[Dataset entries]
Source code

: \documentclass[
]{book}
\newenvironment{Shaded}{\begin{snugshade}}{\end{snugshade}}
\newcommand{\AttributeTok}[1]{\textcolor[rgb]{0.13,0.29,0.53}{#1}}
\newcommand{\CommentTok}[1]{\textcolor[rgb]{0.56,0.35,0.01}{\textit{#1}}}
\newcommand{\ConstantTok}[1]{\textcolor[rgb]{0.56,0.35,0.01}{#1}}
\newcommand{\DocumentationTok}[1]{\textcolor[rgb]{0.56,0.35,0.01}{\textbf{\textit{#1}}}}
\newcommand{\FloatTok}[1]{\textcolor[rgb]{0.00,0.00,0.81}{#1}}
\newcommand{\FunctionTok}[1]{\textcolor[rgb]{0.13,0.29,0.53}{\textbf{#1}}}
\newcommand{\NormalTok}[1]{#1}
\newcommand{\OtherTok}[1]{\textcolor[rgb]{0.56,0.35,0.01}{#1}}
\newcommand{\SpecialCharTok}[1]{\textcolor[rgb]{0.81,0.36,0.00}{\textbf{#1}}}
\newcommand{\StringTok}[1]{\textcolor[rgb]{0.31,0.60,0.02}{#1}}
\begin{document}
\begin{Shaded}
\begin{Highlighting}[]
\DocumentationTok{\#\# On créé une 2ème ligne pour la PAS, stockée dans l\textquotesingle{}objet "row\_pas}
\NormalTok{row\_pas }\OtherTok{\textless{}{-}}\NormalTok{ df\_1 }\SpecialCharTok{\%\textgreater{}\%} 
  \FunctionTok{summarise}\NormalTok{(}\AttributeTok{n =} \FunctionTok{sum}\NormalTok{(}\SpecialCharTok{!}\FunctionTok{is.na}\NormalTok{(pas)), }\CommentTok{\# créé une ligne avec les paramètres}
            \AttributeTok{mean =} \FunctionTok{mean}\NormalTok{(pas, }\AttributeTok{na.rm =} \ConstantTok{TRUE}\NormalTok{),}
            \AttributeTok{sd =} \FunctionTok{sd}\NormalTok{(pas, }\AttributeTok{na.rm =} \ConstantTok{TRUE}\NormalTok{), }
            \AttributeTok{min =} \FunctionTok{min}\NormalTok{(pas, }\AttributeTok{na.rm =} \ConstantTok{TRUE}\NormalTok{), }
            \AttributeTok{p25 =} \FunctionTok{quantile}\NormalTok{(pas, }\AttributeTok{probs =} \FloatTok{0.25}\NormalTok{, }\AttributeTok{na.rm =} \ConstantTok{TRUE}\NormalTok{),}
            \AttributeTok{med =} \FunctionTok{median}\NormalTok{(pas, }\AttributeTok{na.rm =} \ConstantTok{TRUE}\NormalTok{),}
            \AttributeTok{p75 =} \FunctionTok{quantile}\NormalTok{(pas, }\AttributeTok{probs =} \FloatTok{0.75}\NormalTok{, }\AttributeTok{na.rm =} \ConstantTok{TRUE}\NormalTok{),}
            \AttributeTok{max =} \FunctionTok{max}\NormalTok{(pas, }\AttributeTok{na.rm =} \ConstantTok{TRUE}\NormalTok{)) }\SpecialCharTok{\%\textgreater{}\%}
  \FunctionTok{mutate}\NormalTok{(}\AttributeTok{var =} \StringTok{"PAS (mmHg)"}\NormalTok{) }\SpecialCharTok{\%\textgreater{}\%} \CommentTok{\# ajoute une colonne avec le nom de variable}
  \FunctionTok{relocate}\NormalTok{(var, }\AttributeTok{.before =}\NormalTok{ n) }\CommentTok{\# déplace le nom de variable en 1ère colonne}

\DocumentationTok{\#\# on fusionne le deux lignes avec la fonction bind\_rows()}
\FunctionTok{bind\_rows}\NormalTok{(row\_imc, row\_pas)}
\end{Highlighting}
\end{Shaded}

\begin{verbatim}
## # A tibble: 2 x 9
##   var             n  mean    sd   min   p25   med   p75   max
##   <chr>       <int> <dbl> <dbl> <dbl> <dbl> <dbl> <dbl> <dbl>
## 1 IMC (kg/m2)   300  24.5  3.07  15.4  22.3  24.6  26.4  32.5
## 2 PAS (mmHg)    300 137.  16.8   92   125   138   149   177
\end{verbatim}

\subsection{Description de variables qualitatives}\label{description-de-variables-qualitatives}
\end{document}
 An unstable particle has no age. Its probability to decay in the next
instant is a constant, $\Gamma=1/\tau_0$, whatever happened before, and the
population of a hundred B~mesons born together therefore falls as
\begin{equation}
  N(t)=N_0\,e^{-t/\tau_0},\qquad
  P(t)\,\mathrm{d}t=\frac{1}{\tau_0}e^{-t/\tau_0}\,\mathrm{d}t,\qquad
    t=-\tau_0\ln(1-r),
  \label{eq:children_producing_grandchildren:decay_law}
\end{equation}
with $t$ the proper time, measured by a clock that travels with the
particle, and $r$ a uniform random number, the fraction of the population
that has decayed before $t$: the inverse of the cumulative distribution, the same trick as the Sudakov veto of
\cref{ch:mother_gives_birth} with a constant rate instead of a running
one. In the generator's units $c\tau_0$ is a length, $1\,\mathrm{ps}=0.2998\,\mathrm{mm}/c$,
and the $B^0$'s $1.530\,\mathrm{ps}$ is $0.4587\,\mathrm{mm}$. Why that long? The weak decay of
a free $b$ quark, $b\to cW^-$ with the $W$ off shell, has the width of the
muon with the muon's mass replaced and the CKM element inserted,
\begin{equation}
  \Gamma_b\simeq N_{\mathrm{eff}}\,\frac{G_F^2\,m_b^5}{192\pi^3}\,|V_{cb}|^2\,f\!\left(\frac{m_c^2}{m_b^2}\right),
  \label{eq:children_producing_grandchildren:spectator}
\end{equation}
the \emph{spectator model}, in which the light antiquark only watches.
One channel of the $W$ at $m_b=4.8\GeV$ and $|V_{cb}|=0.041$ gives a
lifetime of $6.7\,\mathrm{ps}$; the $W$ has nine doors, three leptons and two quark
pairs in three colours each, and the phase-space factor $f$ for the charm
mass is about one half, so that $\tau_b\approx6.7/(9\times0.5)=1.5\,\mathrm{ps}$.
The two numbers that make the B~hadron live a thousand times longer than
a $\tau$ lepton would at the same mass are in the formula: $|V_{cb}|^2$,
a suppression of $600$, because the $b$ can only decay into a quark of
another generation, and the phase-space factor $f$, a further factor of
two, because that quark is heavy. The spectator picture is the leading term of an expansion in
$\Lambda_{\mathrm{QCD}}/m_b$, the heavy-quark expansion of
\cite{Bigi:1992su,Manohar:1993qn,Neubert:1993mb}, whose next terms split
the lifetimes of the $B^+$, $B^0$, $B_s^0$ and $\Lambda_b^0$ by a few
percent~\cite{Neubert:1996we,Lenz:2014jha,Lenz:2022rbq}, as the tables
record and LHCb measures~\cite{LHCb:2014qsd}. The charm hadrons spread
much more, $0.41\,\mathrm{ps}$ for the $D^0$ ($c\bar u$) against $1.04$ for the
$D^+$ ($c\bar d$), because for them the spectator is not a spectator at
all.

PROBLEM STATEMENT: Whenever "with" occurs in a line of the entries, copy that line.

ANSWER:
with $t$ the proper time, measured by a clock that travels with the
\cref{ch:mother_gives_birth} with a constant rate instead of a running
a free $b$ quark, $b\to cW^-$ with the $W$ off shell, has the width of the
muon with the muon's mass replaced and the CKM element inserted,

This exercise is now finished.